However, by August 1982, it became clear that Tatchell would be permitted to stand if the Constituency Labour Party selected him again. In response, Mellish resigned from the Labour Party, a move that he later regretted according to Dalyell. In November, he resigned his seat in Parliament (by becoming Steward of the Chiltern Hundreds) and forced a 1983 by-election in which Mellish campaigned for O'Grady who stood as a Real Bermondsey Labour candidate. O'Grady performed badly at the by-election although Mellish did take some satisfaction from the heavy defeat of Tatchell by the Liberal candidate, Simon Hughes. Tatchell said in 2003, after Mellish's death, that Mellish was secretly bisexual and was "persistent" in propositioning Tatchell but warned him when he was rebuffed not to publicise it as no one would believe him.

==Later life==
Mellish later joined the Social Democratic Party (SDP). In 1985 he stood down from the LDDC and accepted a life peerage on 12 July 1985 as Baron Mellish, of Bermondsey in Greater London, sitting as an independent. Mellish was a supporter of Millwall Football Club and was president of the Millwall Supporters Club. In 1995 during a debate on the commemorations for the fiftieth anniversary of Victory over Japan Day, Hugh Jenkins expressed "sorrow and regret" about the atomic bombings of Hiroshima and Nagasaki. Mellish replied:While on board we heard that the war was over. I have never prayed so hard nor been so grateful for anything as I was for that atom bomb.

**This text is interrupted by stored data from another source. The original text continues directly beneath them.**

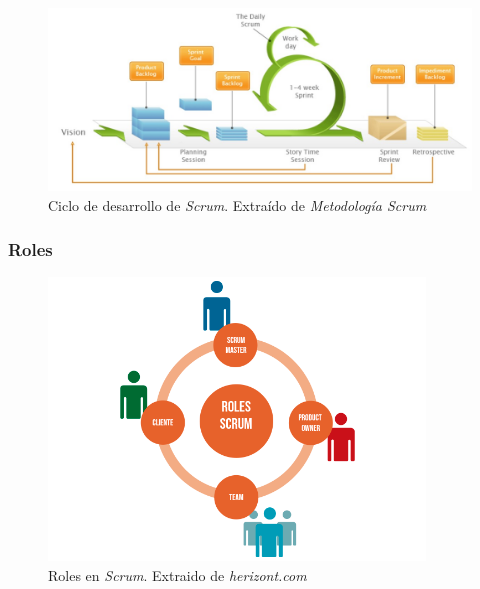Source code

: \begin{figure}[H]
    \centering
    \includegraphics[width=14cm]{Images/Ciclo_Scrum.jpg}
    \caption{Ciclo de desarrollo de \textit{Scrum}. Extraído de \textit{Metodología Scrum} \autocite*{TrigasGallego2012}}
    \label{cicloScrum}
\end{figure}

\subsubsection{Roles}
\begin{figure}[H]
    \centering
    \includegraphics[width=10cm]{Images/roles.png}
    \caption{Roles en \textit{Scrum}. Extraido de \textit{herizont.com} \autocite*{ScrumRoles}}
\label{rolScrum}
\end{figure}

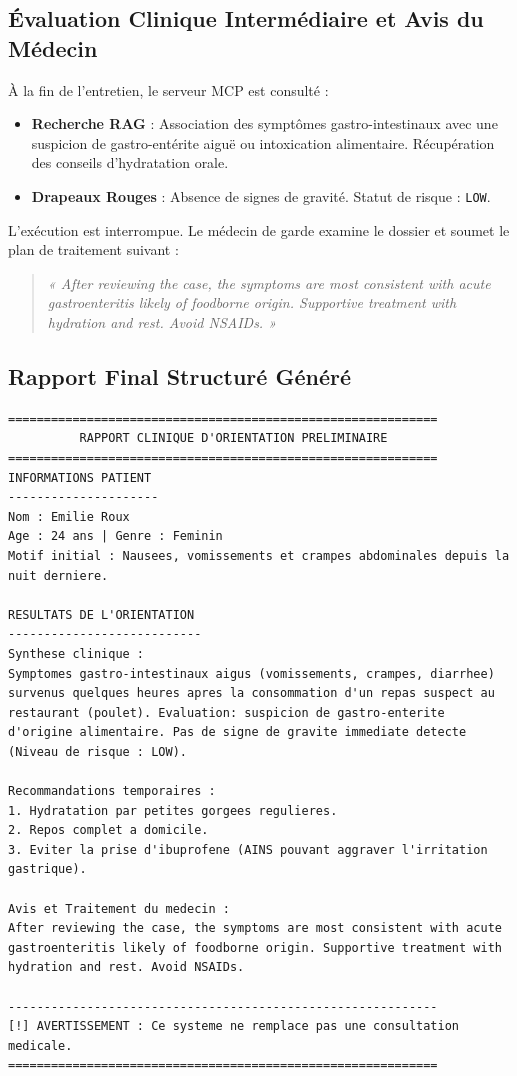 \documentclass[11pt,a4paper]{report}
\begin{document}
\subsection{Évaluation Clinique Intermédiaire et Avis du Médecin}
À la fin de l'entretien, le serveur MCP est consulté :
\begin{itemize}
    \item \textbf{Recherche RAG} : Association des symptômes gastro-intestinaux avec une suspicion de gastro-entérite aiguë ou intoxication alimentaire. Récupération des conseils d'hydratation orale.
    \item \textbf{Drapeaux Rouges} : Absence de signes de gravité. Statut de risque : \texttt{LOW}.
\end{itemize}
L'exécution est interrompue. Le médecin de garde examine le dossier et soumet le plan de traitement suivant :
\begin{quote}
    \textit{« After reviewing the case, the symptoms are most consistent with acute gastroenteritis likely of foodborne origin. Supportive treatment with hydration and rest. Avoid NSAIDs. »}
\end{quote}

\subsection{Rapport Final Structuré Généré}
\begin{lstlisting}[basicstyle=\ttfamily\tiny, frame=single, caption=Rapport final stocke en base pour Emilie Roux]
============================================================
          RAPPORT CLINIQUE D'ORIENTATION PRELIMINAIRE
============================================================
INFORMATIONS PATIENT
---------------------
Nom : Emilie Roux
Age : 24 ans | Genre : Feminin
Motif initial : Nausees, vomissements et crampes abdominales depuis la nuit derniere.

RESULTATS DE L'ORIENTATION
---------------------------
Synthese clinique :
Symptomes gastro-intestinaux aigus (vomissements, crampes, diarrhee) survenus quelques heures apres la consommation d'un repas suspect au restaurant (poulet). Evaluation: suspicion de gastro-enterite d'origine alimentaire. Pas de signe de gravite immediate detecte (Niveau de risque : LOW).

Recommandations temporaires :
1. Hydratation par petites gorgees regulieres.
2. Repos complet a domicile.
3. Eviter la prise d'ibuprofene (AINS pouvant aggraver l'irritation gastrique).

Avis et Traitement du medecin :
After reviewing the case, the symptoms are most consistent with acute gastroenteritis likely of foodborne origin. Supportive treatment with hydration and rest. Avoid NSAIDs.

------------------------------------------------------------
[!] AVERTISSEMENT : Ce systeme ne remplace pas une consultation medicale.
============================================================
\end{lstlisting}
\end{document}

It was the finest thing that ever happened that we should have dropped it on those villains. When we reached Port Swettenham, the ramifications would have been unbelievable. Thousands of lives would have been lost and, at the time, I thanked God for the atom bomb.

Mellish died at a care home in Sompting, West Sussex, on 9 May 1998, at the age of 85. At the time of his death, he had cancer and Parkinson's disease.

==Personal life and legacy==
Mellish married Anne Warner in 1938. They had five sons.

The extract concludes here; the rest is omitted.